Monday, March 21, 2005

Politics: GOP anti-labor? surprise!

As if labor weren't still recovering from Reagan, apparently if you're a state employee in a state with a newly elected GOP governor, you don't deserve the right to negotiate your labor conditions en masse:

Republican governors in a few spots across the country are angering state employees by removing one of organized labor's strongest tools — the right to collective bargaining.

Governors in three states who've taken the step say it's about making government more efficient or being fair to non-union workers. Critics say it's political payback for labor's traditional support of Democrats and part of a wider shift to undermine workers in favor of big business.

Within hours or days of taking office this year, Mitch Daniels in Indiana and Matt Blunt in Missouri eliminated collective bargaining agreements for state employees, affecting about 50,000 workers. Kentucky Gov. Ernie Fletcher did the same when he took office in 2003. In each case, the agreements had only been granted by executive order, not by law.

In Mississippi, where state employees don't have collective bargaining rights, GOP Gov. Haley Barbour supports a legislative effort to eliminate existing civil-service protections. In Oklahoma, the GOP-controlled state House approved a measure to repeal a law granting collective bargaining to municipal employees.

Blunt said the union rules of the business world should not apply to government. "Fundamentally, public employees are different than private sector employees — their employer is the people of Missouri," he said on his first day in office. "Taxpayers should not be bound by collective bargaining agreements."
So apparently if your employer is the people of Missouri, Kentucky, Indiana, Mississippi, etc., your rights as an employee don't mean too much. Besides, it's obviously beneficial to the state to underpay their employees, as that prevents from having to sift through all those pesky job applications. And you don't have to worry about getting Christmas gifts for anybody at the office, because nobody will be staying until Christmas anyway.

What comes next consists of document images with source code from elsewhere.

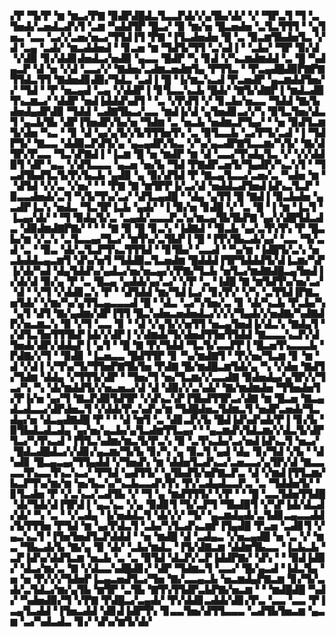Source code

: ▞▛▝▜▞▛▝▆▝▆▃▞▛▇▝▉▟▛▟█▟▃▜▃▃▛▟▞▞▄▜▙▞▟▞▝▞▝▜▛▃▜▝▜▝▃▜▅▟▞▃▅▟▃▟▚▜▝▃▆▝▚▟▟▜▛▝█▃▞▝▉▝▆▞▅▝█▃▅▟▅▝▃▜▃▜▜▜▝▝▄▜▅▃▝▃▃▝▃▞▞▃▅▞▅▃▞▜▜▟▐▜▝▛▇▝▐▜▃▟▅▟▅▝█▝▃▝▉▃▆▜▙▟▅▜▃▝▞▟▝▃▄▝▃▟▞▝▆▃▟▟▅▟▝▝▊▃▅▝▆▝▜▟▜▞▜▜▝▃▚▟▐▝▝▃▙▞▝▜▛▝▉▞▟▝▞▟▉▝▊▞▟▟▊▟▅▟▃▞▅▟▉▝▄▃▃▝█▟▛▝▚▝▊▟▝▞▚▃▆▟▆▟▟▝▃▝█▝▚▟▄▃▛▝▟▝▅▝▞▟▝▃▃▞▞▝▇▟▅▞▃▟▆▃▅▟▆▜▄▝▛▜▜▃▝▝▛▃▄▟█▟▉▛▇▛▇▜▜▟▃▜▜▝▇▟▅▟▊▟▉▞▜▟▃▝▃▟▐▝█▝▐▞▆▃▚▃▟▝▛▃▅▟▛▝▄▃▆▟▟▜▅▞▞▝▜▟▝▝▛▝▅▃▄▟▝▃▄▝▞▟▟▛▐▝▊▜▃▃▚▃▙▝█▟▞▝▇▜▞▟▇▛▐▝▆▟▃▟▉▜▚▃▆▃▞▝▟▟▛▝▅▟▐▟▟▟▚▟▜▝▝▃▝▞▛▟▜▝▞▝▊▃▙▞▅▃▃▝▜▟▟▝▇▞▙▟▅▟▄▟▛▟▉▝▜▟▟▝▃▟▇▜▙▃▞▃▃▝▆▟▐▞▟▝▄▜▅▟▊▃▞▞▚▝▉▜▃▜▅▞▟▃▜▝▄▃▙▜▙▝▟▛▐▜▅▟▛▞▙▞▅▝▜▟▆▝▃▝▅▃▙▝▅▟▆▃▛▜▄▞▝▝▅▝▉▟▜▃▆▜▞▟▅▝▚▃▝▝▊▝▟▝▄▞▄▜▞▞▙▜▜▜▅▜▚▝▃▝▉▜▃▃▙▝▃▞▛▜▞▃▟▝▐▝▜▟▛▜▞▝▇▃▃▝▟▟▉▃▛▟▜▞▄▝▄▃▄▟▛▞▙▃▝▞▚▞▄▃▟▛▇▜▃▃▆▞▚▜▞▝▇▞▟▜▛▞▛▃▃▝▜▃▚▛▇▟▐▝▐▃▆▝█▝▅▝▆▟▛▝▆▝▟▝▃▃▞▜▚▟▄▜▃▝▞▝▞▞▟▟▉▜▝▟▛▝▄▃▝▞▟▜▃▃▃▝▄▃▅▝▅▞▙▝▜▟▝▛▇▟▛▃▅▜▞▜▄▟▛▞▚▃▚▜▝▝▜▃▟▜▙▟▜▃▜▞▛▞▙▃▙▝▄▟▉▝▄▝▉▞▟▜▟▝▛▝▇▃▄▜▃▃▞▃▅▞▃▝▚▟▅▝▆▝▝▟▜▟▝▞▞▃▝▞▅▞▝▝▝▛▇▝▇▝▆▜▛▛▐▞▃▞▟▝▅▟▟▃▟▜▅▟▐▟▚▃▜▃▛▝▉▃▃▟▅▟▞▃▜▝▚▜▞▜▚▞▃▞▝▟▜▃▄▟█▝▝▟▄▝▄▜▜▝█▝▇▟▐▝▉▃▙▟▅▝▄▃▟▛▐▃▚▝▅▟▃▝▜▃▜▛▐▃▙▝▄▟▞▝▐▝▉▞▅▝▊▟█▝▞▝▃▝█▝▐▝▆▝▐▃▜▝▐▃▄▞▟▞▝▝▜▝▉▟▄▜▞▃▝▃▄▟▞▃▃▃▛▃▚▞▆▃▄▜▙▜▙▛▇▝▄▞▞▟█▜▟▃▟▃▝▟▉▟▆▟▇▛▇▞▝▝▝▝▇▝▉▝█▝▊▃▚▝▐▟▇▟▝▝▉▃▙▝▄▞▃▜▚▜▚▝▛▝█▃▙▞▆▝▞▃▚▝▃▜▃▃▄▞▜▃▞▝▆▜▚▞▃▜▙▛▐▝█▝▐▜▚▜▙▃▟▞▄▞▝▃▃▝▜▞▃▟▝▃▝▝▉▃▝▟▞▃▜▃▛▜▚▃▜▜▜▟▝▝▊▜▙▞▝▃▃▟▝▝▚▞▆▝▐▟█▜▞▃▚▝▅▃▙▟▟▃▄▃▆▜▝▟▚▞▅▜▝▜▟▟▉▃▜▃▅▟▆▝█▟▟▟▐▜▛▜▟▟▟▜▞▟▐▃▆▞▚▛▐▞▟▞▚▟▝▟▄▜▟▟▚▞▄▟▃▞▅▞▅▃▄▞▞▛▇▞▜▃▙▝▅▜▃▞▆▟▇▟█▃▄▜▅▟▐▞▟▞▟▝▉▞▄▝▛▝▃▝█▃▄▝▄▟▟▞▄▞▃▞▝▞▛▝▃▝▐▟█▝▇▝▆▜▟▜▚▞▅▞▃▞▝▟▝▝▞▜▝▞▟▟▊▃▚▝▛▝▝▟▜▟▟▝▆▞▜▟▐▃▞▝▊▞▛▞▝▞▚▝▃▜▜▟▐▛▇▃▅▜▟▞▝▞▆▞▚▞▄▜▜▃▄▃▃▃▟▝█▝▝▟▃▝▃▞▚▜▅▞▃▝▊▝▟▞▚▃▙▝▛▃▙▞▚▝▄▜▝▟▜▝▇▞▄▟▆▞▟▛▐▜▜▝█▃▚▟▅▃▅▟▅▟▃▞▞▞▞▜▄▟▞▞▅▟▇▞▚▟▇▟▛▞▅▃▆▃▚▝▉▝▞▜▝▃▃▝▊▝▝▟▝▞▄▜▞▞▅▜▜▝▅▃▄▜▅▟▐▞▟▃▚▝▇▟▄▜▝▞▟▜▃▜▅▜▜▜▙▛▐▟▞▞▟▛▐▝▞▟▆▟▞▜▞▟▅▟▜▜▅▜▜▟▟▝▇▃▃▃▚▃▛▞▟▜▅▟▞▟▛▞▟▟▄▛▐▝▄▜▝▝█▝▇▝▛▞▜▟▟▝▜▃▜▞▃▃▛▛▐▝█▃▅▜▚▃▃▃▙▝▛▟▇▞▞▜▝▝▉▟▊▝▐▃▅▃▃▝█▟▜▜▛▝▊▝▚▞▆▟▇▜▝▝▛▞▅▞▜▃▆▝▊▝▆▝▟▝▞▟▐▝▞▜▚▞▜▞▜▜▅▛▇▜▙▜▅▝▛▟▇▝█▞▆▟█▃▆▜▟▞▄▝▚▝▞▟▅▝▇▟▜▞▜▟▆▝▟▟▄▝▞▜▜▜▞▟▛▝▝▜▅▞▜▝▅▞▜▃▆▞▞▃▃▟▇▝▉▟▅▟▄▞▄▜▛▞▞▜▃▞▚▝▚▝▟▞▆▟▟▜▞▞▅▃▅▃▞▟▝▟▝▟▉▞▞▃▚▟▞▝▇▞▆▟▆▟▅▝▜▜▅▟▅▜▞▛▐▞▅▝▄▞▜▝▇▃▛▟▉▜▟▜▛▝▞▟▚▃▚▛▐▜▙▟▜▜▛▃▞▟▇▝▆▝█▃▅▝▇▃▄▟▃▟▃▃▞▟▛▟▅▃▜▝▞▟▟▞▛▃▚▟▚▞▆▝▜▟█▟▅▃▜▟▆▃▜▝▅▟▛▃▅▟▞▜▃▟▄▞▅▝▟▃▄▟▇▟█▝▛▝▝▝▟▝▆▜▝▃▝▟▊▃▛▞▙▝█▟▐▟▚▟▚▟▞▛▐▝▊▞▙▝▉▜▙▟▃▟▃▟▄▝▄▞▅▞▄▃▙▞▄▜▃▟▆▜▜▃▄▞▝▝▄▃▆▟▚▜▟▃▆▞▞▟▃▜▞▟▛▜▃▞▚▜▚▃▟▝▐▜▜▃▚▟▆▞▆▃▜▞▛▃▚▝▉▝▃▜▚▃▙▞▃▞▅▟▐▟▚▃▜▝▅▃▞▝█▟▃▟█▟▃▞▞▟▊▞▄▃▆▞▜▞▙▝▊▞▚▝▄▝▉▃▜▝▄▟▝▟▄▝▊▞▜▟▝▞▙▝▝▟▚▟▊▝█▃▄▃▄▞▜▜▄▟▟▝▞▜▅▟▚▝▆▝▟▟▅▜▃▟▚▃▞▃▅▃▃▞▄▜▛▞▟▝▇▃▃▃▃▜▚▃▃▜▚▃▚▃▞▝▛▜▟▝▄▟▜▜▞▝▄▜▙▟▜▞▅▛▇▃▛▃▝▟▝▞▆▟▐▜▜▃▆▞▙▃▛▜▚▞▆▞▆▝▅▞▙▃▚▞▚▃▙▃▃▟▚▜▚▝▛▞▃▟▄▟▃▃▛▃▝▃▝▜▟▟▅▜▞▝▊▜▃▟▅▝▛▝▞▃▚▃▞▃▟▜▙▝▞▝▜▝▄▝▆▟▜▜▜▞▝▞▛▝▝▝█▝▃▃▜▟▅▜▜▟█▝▟▞▜▟▞▟▐▜▛▟▐▝▄▃▚▃▝▞▄▝▉▟▊▜▝▜▞▃▛▜▝▜▙▟▉▜▝▞▚▛▐▟▞▟▃▟▞▟▞▝▚▝▃▝▝▞▃▟▄▝▐▞▅▟▟▃▜▝▟▞▞▞▝▜▞▝▄▃▆▟▄▟▞▃▜▟▊▃▄▃▃▟▟▞▙▜▜▜▅▝▛▜▟▝▆▝▄▞▛▟▃▜▝▃▙▞▚▜▃▟▚▃▆▛▐▜▄▟█▝▛▃▅▝▃▟▊▜▝▞▄▃▚▃▜▝▐▜▅▜▅▟▜▃▛▟▟▟▝▝▅▝▆▟█▝▟▝▃▟▄▃▝▞▅▃▄▟█▝▅▝▃▝▞▝▆▃▝▜▙▃▟▞▙▝▇▞▄▝▉▝▟▞▝▃▙▞▆▟▃▝▐▜▞▟▇▃▆▝▟▟▆▜▙▃▃▝▐▃▙▃▙▝▃▛▐▟▚▞▟▟▜▃▆▝▅▃▙▝▃▝▃▝▉▜▟▝▟▃▛▞▃▛▐▟▟▛▇▞▝▟▚▝▝▝▉▟▐▟▉▞▝▟▃▞▆▞▃▝▇▝▞▟▃▃▚▟█▟▊▞▝▟▛▝▜▟▆▃▜▝▃▃▞▝█▞▄▃▟▝▐▟▃▜▄▝▅▝▅▝▛▞▞▞▜▟▅▛▐▃▄▃▅▟▜▃▞▜▅▝▇▞▃▃▄▃▙▝▅▃▆▟▄▛▇▃▆▝▊▞▜▞▃▟▞▃▜▟▃▞▆▞▄▜▙▝▆▜▛▝▃▜▙▝▇▜▚▜▜▟▛▃▙▛▇▞▅▃▆▝▝▝▆▟█▟█▝▚▟▞▝▚▟▅▟▉▞▜▝▞▛▇▝▛▟█▃▞▃▄▟▞▝▛▞▟▟▊▃▟▟▞▟▊▞▛▃▝▃▃▝▃▃▝▛▐▃▄▜▃▟▟▝▐▜▅▃▟▟▝▟▊▟▐▟▛▜▚▝▊▃▃▜▅▞▟▜▜▃▃▃▝▃▟▜▙▜▅▃▆▝▄▃▆▝▃▞▚▟▃▟▃▝▊▞▝▟▚▞▆▜▞▟▞
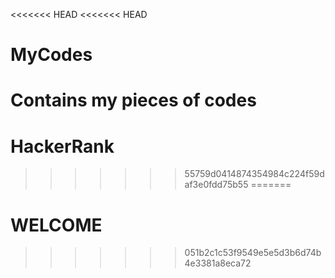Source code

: <<<<<<< HEAD
<<<<<<< HEAD
# MyCodes
Contains my pieces of codes
=======
# HackerRank
>>>>>>> 55759d0414874354984c224f59daf3e0fdd75b55
=======
# WELCOME
>>>>>>> 051b2c1c53f9549e5e5d3b6d74b4e3381a8eca72
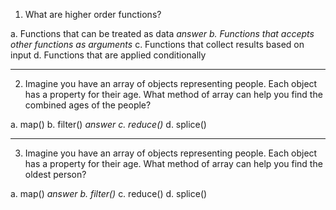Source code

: 1. What are higher order functions?

a. Functions that can be treated as data
*answer b. Functions that accepts other functions as arguments*
c. Functions that collect results based on input
d. Functions that are applied conditionally

---

2. Imagine you have an array of objects representing people. Each object has a property for their age. What method of array can help you find the combined ages of the people?

a. map()
b. filter()
*answer c. reduce()*
d. splice()

---

3. Imagine you have an array of objects representing people. Each object has a property for their age. What method of array can help you find the oldest person?

a. map()
*answer b. filter()*
c. reduce()
d. splice()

And we all know that the state is inefficient at doing all things, so we might as well fulfill that prophesy by turning an able workforce into a workforce of the folks that not even Wal-mart would hire.

And I especially like the absolutist nature of that final statement, as if 1 Capitolism 2:39 says, "Verily, verily, I say unto you, bargaining collecitvely shall not be done by my chosen people, oh great nation." I would love to see a real argument for why taxpayers should not be bound by collective bargaining agreements, other than simple anti-labor whim by the Grand Ole Party newest wave of despicables.